OLIVIA BOUZYK reviews ‘Mad About The Boy’ at the Fashion Space Gallery.

It is not an oversimplification to state that the fashion industry is obsessed by youth. Mad About The Boy was inspired by the recent successes of designers such as Hedi Slimane and Gosha Rubchinskiy whose designs are motivated by, and made for, the young. The exhibition sets out to explore the fashion industry’s fetishisation of the teenage boy and how this image is constructed. Mad About The Boy is located in the Fashion Space Gallery in the London College of Fashion and is curated by SHOW studio’s editor, Lou Stoppard. It includes pieces from the 1970s, 1980s and 1990s as well as contemporary contributions from designers such as Raf Simons, Edward Meadham, Benjamin Kirchhoff and JW Anderson. These men have all been, or continue to be central figures in the fashion industry.

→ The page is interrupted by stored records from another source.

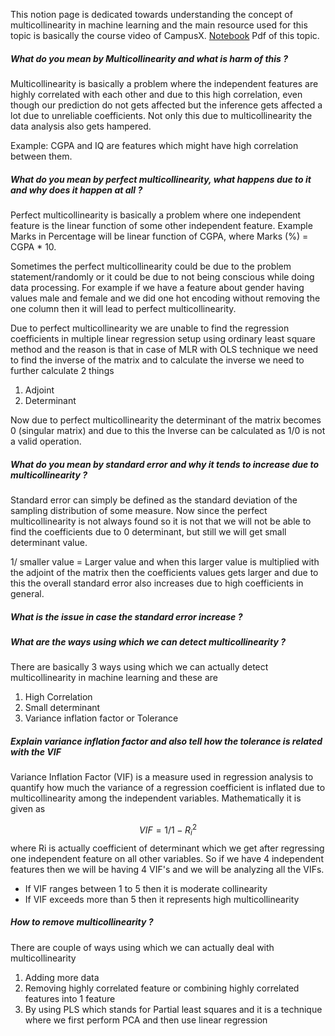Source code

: This notion page is dedicated towards understanding the concept of multicollinearity in machine learning and the main resource used for this topic is basically the course video of CampusX.
[Notebook](https://drive.google.com/file/d/131sJUu335FSldQmdP4qTbp4qdSG4jYN8/view) Pdf of this topic.


##### What do you mean by Multicollinearity and what is harm of this ? 

Multicollinearity is basically a problem where the independent features are highly correlated with each other and due to this high correlation, even though our prediction do not gets affected but the inference gets affected a lot due to unreliable coefficients. Not only this due to multicollinearity the data analysis also gets hampered.

Example: CGPA and IQ are features which might have high correlation between them.

##### What do you mean by perfect multicollinearity, what happens due to it and why does it happen at all ? 

Perfect multicollinearity is basically a problem where one independent feature is the linear function of some other independent feature. Example Marks in Percentage will be linear function of CGPA, where Marks (%) = CGPA * 10.

Sometimes the perfect multicollinearity could be due to the problem statement/randomly or it could be due to not being conscious while doing data processing. For example if we have a feature about gender having values male and female and we did one hot encoding without removing the one column then it will lead to perfect multicollinearity.

Due to perfect multicollinearity we are unable to find the regression coefficients in multiple linear regression setup using ordinary least square method and the reason is that in case of MLR with OLS technique we need to find the inverse of the matrix and to calculate the inverse we need to further calculate 2 things
1. Adjoint
2. Determinant

Now due to perfect multicollinearity the determinant of the matrix becomes 0 (singular matrix) and due to this the Inverse can be calculated as 1/0 is not a valid operation.

##### What do you mean by standard error and why it tends to increase due to multicollinearity ? 

Standard error can simply be defined as the standard deviation of the sampling distribution of some measure. Now since the perfect multicollinearity is not always found so it is not that we will not be able to find the coefficients due to 0 determinant, but still we will get small determinant value.

1/ smaller value = Larger value and when this larger value is multiplied with the adjoint of the matrix then the coefficients values gets larger and due to this the overall standard error also increases due to high coefficients in general.

##### What is the issue in case the standard error increase ? 

##### What are the ways using which we can detect multicollinearity ? 

There are basically 3 ways using which we can actually detect multicollinearity in machine learning and these are

1. High Correlation
2. Small determinant
3. Variance inflation factor or Tolerance


##### Explain variance inflation factor and also tell how the tolerance is related with the VIF

Variance Inflation Factor (VIF) is a measure used in regression analysis to quantify how much the variance of a regression coefficient is inflated due to multicollinearity among the independent variables. Mathematically it is given as 

$$VIF = 1 / 1 - R_{i}^2$$
where Ri is actually coefficient of determinant which we get after regressing one independent feature on all other variables. So if we have 4 independent features then we will be having 4 VIF's and we will be analyzing all the VIFs.

- If VIF ranges between 1 to 5 then it is moderate collinearity
- If VIF exceeds more than 5 then it represents high multicollinearity
##### How to remove multicollinearity ? 

There are couple of ways using which we can actually deal with multicollinearity

1. Adding more data
2. Removing highly correlated feature or combining highly correlated features into 1 feature
3. By using PLS which stands for Partial least squares and it is a technique where we first perform PCA and then use linear regression

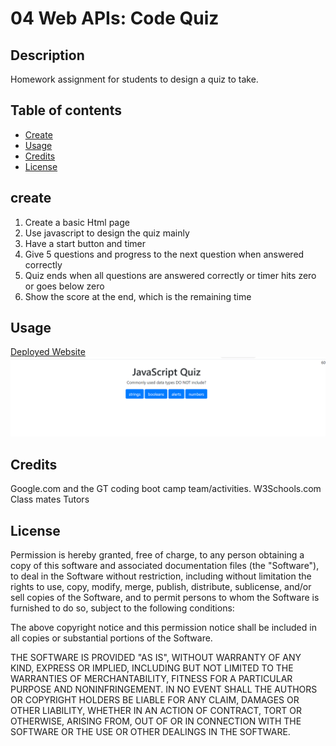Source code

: # 04 Web APIs: Code Quiz
## Description

Homework assignment for students to design a quiz to take.

## Table of contents

* [Create](#create)
* [Usage](#usage)
* [Credits](#credits)
* [License](#license)

## create

1. Create a basic Html page
2. Use javascript to design the quiz mainly
3. Have a start button and timer
4. Give 5 questions and progress to the next question when answered correctly
5. Quiz ends when all questions are answered correctly or timer hits zero or goes below zero
6. Show the score at the end, which is the remaining time


## Usage

[Deployed Website](https://lead81.github.io/codeQuiz-hw4/)
![gthw4](./image/gthw4.PNG)

## Credits

Google.com and the GT coding boot camp team/activities.
W3Schools.com
Class mates
Tutors

## License

Permission is hereby granted, free of charge, to any person obtaining a copy of this software and associated documentation files (the "Software"), to deal in the Software without restriction, including without limitation the rights to use, copy, modify, merge, publish, distribute, sublicense, and/or sell copies of the Software, and to permit persons to whom the Software is furnished to do so, subject to the following conditions:

The above copyright notice and this permission notice shall be included in all copies or substantial portions of the Software.

THE SOFTWARE IS PROVIDED "AS IS", WITHOUT WARRANTY OF ANY KIND, EXPRESS OR IMPLIED, INCLUDING BUT NOT LIMITED TO THE WARRANTIES OF MERCHANTABILITY, FITNESS FOR A PARTICULAR PURPOSE AND NONINFRINGEMENT. IN NO EVENT SHALL THE AUTHORS OR COPYRIGHT HOLDERS BE LIABLE FOR ANY CLAIM, DAMAGES OR OTHER LIABILITY, WHETHER IN AN ACTION OF CONTRACT, TORT OR OTHERWISE, ARISING FROM, OUT OF OR IN CONNECTION WITH THE SOFTWARE OR THE USE OR OTHER DEALINGS IN THE SOFTWARE.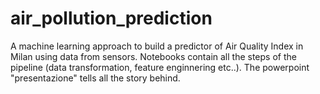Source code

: # air_pollution_prediction
A machine learning approach to build a predictor of Air Quality Index in Milan using data from sensors.
Notebooks contain all the steps of the pipeline (data transformation, feature enginnering etc..).
The powerpoint "presentazione" tells all the story behind.


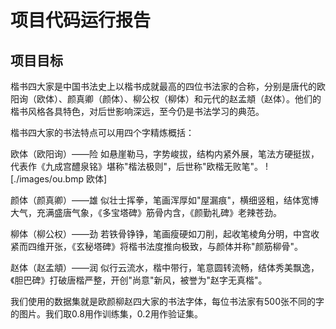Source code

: # 项目代码运行报告
## 项目目标
楷书四大家是中国书法史上以楷书成就最高的四位书法家的合称，分别是唐代的欧阳询（欧体）、颜真卿（颜体）、柳公权（柳体）和元代的赵孟頫（赵体）。他们的楷书风格各具特色，对后世影响深远，至今仍是书法学习的典范。

楷书四大家的书法特点可以用四个字精炼概括：

欧体（欧阳询）——险
如悬崖勒马，字势峻拔，结构内紧外展，笔法方硬挺拔，代表作《九成宫醴泉铭》堪称"楷法极则"，后世称"欧楷无败笔"。
![./images/ou.bmp 欧体]

颜体（颜真卿）——雄
似壮士挥拳，笔画浑厚如"屋漏痕"，横细竖粗，结体宽博大气，充满盛唐气象，《多宝塔碑》筋骨内含，《颜勤礼碑》老辣苍劲。

柳体（柳公权）——劲
若铁骨铮铮，笔画瘦硬如刀削，起收笔棱角分明，中宫收紧而四维开张，《玄秘塔碑》将楷书法度推向极致，与颜体并称"颜筋柳骨"。

赵体（赵孟頫）——润
似行云流水，楷中带行，笔意圆转流畅，结体秀美飘逸，《胆巴碑》打破唐楷严整，开创"尚意"新风，被誉为"赵字无真楷"。

我们使用的数据集就是欧颜柳赵四大家的书法字体，每位书法家有500张不同的字的图片。我们取0.8用作训练集，0.2用作验证集。
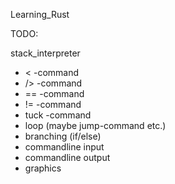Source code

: Learning_Rust

TODO:

stack_interpreter

* < -command
* /> -command
* == -command
* != -command
* tuck -command
* loop (maybe jump-command etc.)
* branching (if/else)
* commandline input
* commandline output
* graphics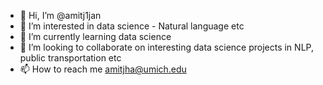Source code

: - 👋 Hi, I’m @amitj1jan
- 👀 I’m interested in data science - Natural language etc
- 🌱 I’m currently learning data science
- 💞️ I’m looking to collaborate on interesting data science projects in NLP, public transportation etc
- 📫 How to reach me amitjha@umich.edu

<!---
amitj1jan/amitj1jan is a ✨ special ✨ repository because its `README.md` (this file) appears on your GitHub profile.
You can click the Preview link to take a look at your changes.
--->
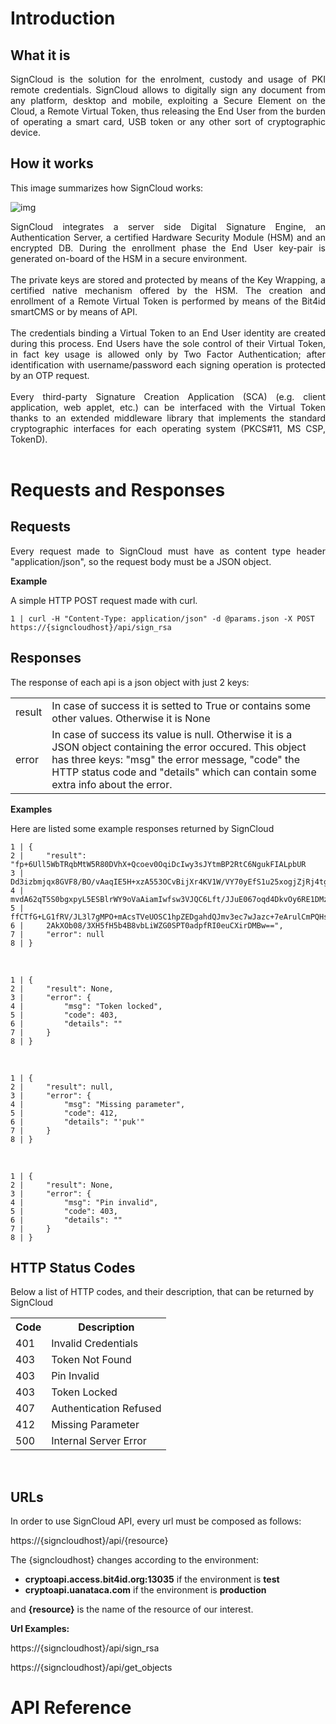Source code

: # Introduction

## What it is

<div style="text-align: justify">
SignCloud is the solution for the enrolment, custody and usage of PKI remote credentials. SignCloud allows to digitally sign any document from any platform, desktop and mobile, exploiting a Secure Element on the Cloud, a Remote Virtual Token, thus releasing the End User from the burden of operating a smart card, USB token or any other sort of cryptographic device.
</div>

## How it works

This image summarizes how SignCloud works:

![img](https://developers.uanataca.com/static/images/howitworks_signcloud.png)
<div style="text-align: justify">
SignCloud integrates a server side Digital Signature Engine, an Authentication Server, a certified Hardware Security Module (HSM) and an encrypted DB. During the enrollment phase the End User key-pair is generated on-board of the HSM in a secure environment.<br></br>
</div>

<div style="text-align: justify">
The private keys are stored and protected by means of the Key Wrapping, a certified native mechanism offered by the HSM. The creation and enrollment of a Remote Virtual Token is performed by means of the Bit4id smartCMS or by means of API.<br></br>
</div>

<div style="text-align: justify">
The credentials binding a Virtual Token to an End User identity are created during this process. End Users have the sole control of their Virtual Token, in fact key usage is allowed only by Two Factor Authentication; after identification with username/password each signing operation is protected by an OTP request.<br></br>
</div>

<div style="text-align: justify">
Every third-party Signature Creation Application (SCA) (e.g. client application, web applet, etc.) can be interfaced with the Virtual Token thanks to an extended middleware library that implements the standard cryptographic interfaces for each operating system (PKCS#11, MS CSP, TokenD).<br></br>
</div>

# Requests and Responses

## Requests
<div style="text-align: justify">
Every request made to SignCloud must have as content type header "application/json", so the request body must be a JSON object.
</div>

**Example**

A simple HTTP POST request made with curl.

	1 | curl -H "Content-Type: application/json" -d @params.json -X POST https://{signcloudhost}/api/sign_rsa

## Responses

The response of each api is a json object with just 2 keys:

<html>
<table>
  <tr>
    <td>result</td><td>In case of success it is setted to True or contains some other values. Otherwise it is None</td>
  </tr>
  <tr>
    <td>error</td><td>	In case of success its value is null. Otherwise it is a JSON object containing the error occured. This object has three keys: "msg" the error message, "code" the HTTP status code and "details" which can contain some extra info about the error.</td>
  </tr>
</table>
<html>  

**Examples**

Here are listed some example responses returned by SignCloud

	1 | {
	2 |     "result": "fp+6Ull5WbTRqbMtW5R80DVhX+Qcoev0OqiDcIwy3sJYtmBP2RtC6NgukFIALpbUR
	3 |     Dd3izbmjqx8GVF8/BO/vAaqIE5H+xzA553OCvBijXr4KV1W/VY70yEfS1u25xogjZjRj4tg9qEKu
    4 |     mvdA62qT5S0bgxpyL5ESBlrWY9oVaAiamIwfsw3VJQC6Lft/JJuE067oqd4DkvOy6RE1DMzk/imq
    5 |     ffCTfG+LG1fRV/JL3l7gMPO+mAcsTVeUOSC1hpZEDgahdQJmv3ec7wJazc+7eArulCmPQHsAJS4O
    6 |     2AkXOb08/3XH5fH5b4B8vbLiWZG0SPT0adpfRI0euCXirDMBw==",
    7 |     "error": null
    8 | }

</br>

	1 | {
	2 |     "result": None,
	3 |     "error": {
	4 |         "msg": "Token locked",
	5 |         "code": 403,
	6 |         "details": ""
	7 |     }
	8 | }

</br>

    1 | {
    2 |     "result": null,
    3 |     "error": {
    4 |         "msg": "Missing parameter",
    5 |         "code": 412,
    6 |         "details": "'puk'"
    7 |     }
    8 | }

 </br>

    1 | {
    2 |     "result": None,
    3 |     "error": {
    4 |         "msg": "Pin invalid",
    5 |         "code": 403,
    6 |         "details": ""
    7 |     }
    8 | }

## HTTP Status Codes

Below a list of HTTP codes, and their description, that can be returned by SignCloud

<html>
<table>
  <tr>
    <th>Code</th><th>Description</th>
  </tr>
  <tr>
    <td>401</td><td>Invalid Credentials</td>
  </tr>
  <tr>
    <td>403</td><td>Token Not Found</td>
  </tr>
  <tr>
    <td>403</td><td>Pin Invalid</td>
  </tr>
  <tr>
    <td>403</td><td>Token Locked</td>
  </tr>
  <tr>
    <td>407</td><td>Authentication Refused</td>
  </tr>
  <tr>
    <td>412</td><td>Missing Parameter</td>
  </tr>
  <tr>
    <td>500</td><td>Internal Server Error</td>
  </tr>  
</table> 
</br> 
</html>

## URLs

In order to use SignCloud API, every url must be composed as follows:

  https://{signcloudhost}/api/{resource}

The {signcloudhost} changes according to the environment:

- **cryptoapi.access.bit4id.org:13035** if the environment is **test**
- **cryptoapi.uanataca.com** if the environment is **production**

and **{resource}** is the name of the resource of our interest.

**Url Examples:**

  https://{signcloudhost}/api/sign_rsa

  https://{signcloudhost}/api/get_objects  


# API Reference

There are eight sections to the exhibition, and these form a narrative for the different elements of boyhood. Childhood, education, rebellion, and an exploration and experimentation with gender are all stages which the teenage boy as well as the spectator takes part in. The similar subject matter of the works, and the fact that this is most definitely a fashion orientated exhibition, allow them to interact seamlessly with one another. Contemporary fashion design employs a variety of mediums in design – showing and advertising – and Mad About The Boy offers a microcosmic experience of this. Campaign photography, installation and audio are all mediums through which the viewer is invited to consider the subject: boys.

Photocredit: The Fashion Space Gallery.
Photocredit: The Fashion Space Gallery.

The exhibition reconstructs a part of (BR)Other By Proxy, Meadham Kirchoff’s influential Spring/Summer 2013 collection. The exhibition was inspired by Kirchoff’s personal space, and influenced by his own memory of adolescence; however, this preoccupation with the teenage bedroom is not peculiar to Kirchoff alone. Christopher Kane, another highly influential young British designer has also repeatedly cited the teenage bedroom as a source of artistic inspiration, as a mode of expression. Unable to exert any kind of creative control over the home as a larger entity, teenage bedrooms can often be self-consciously curated spaces – just as Kirchoff’s reconstruction demonstrates. Their walls are papered in posters and their floors are strewn with clothes, pointing to specific identifications and tastes. The viewer is also presented with the notion that the highly fetishist teenage boy is distinctly ordinary; after all, the room we are presented with looks very familiar.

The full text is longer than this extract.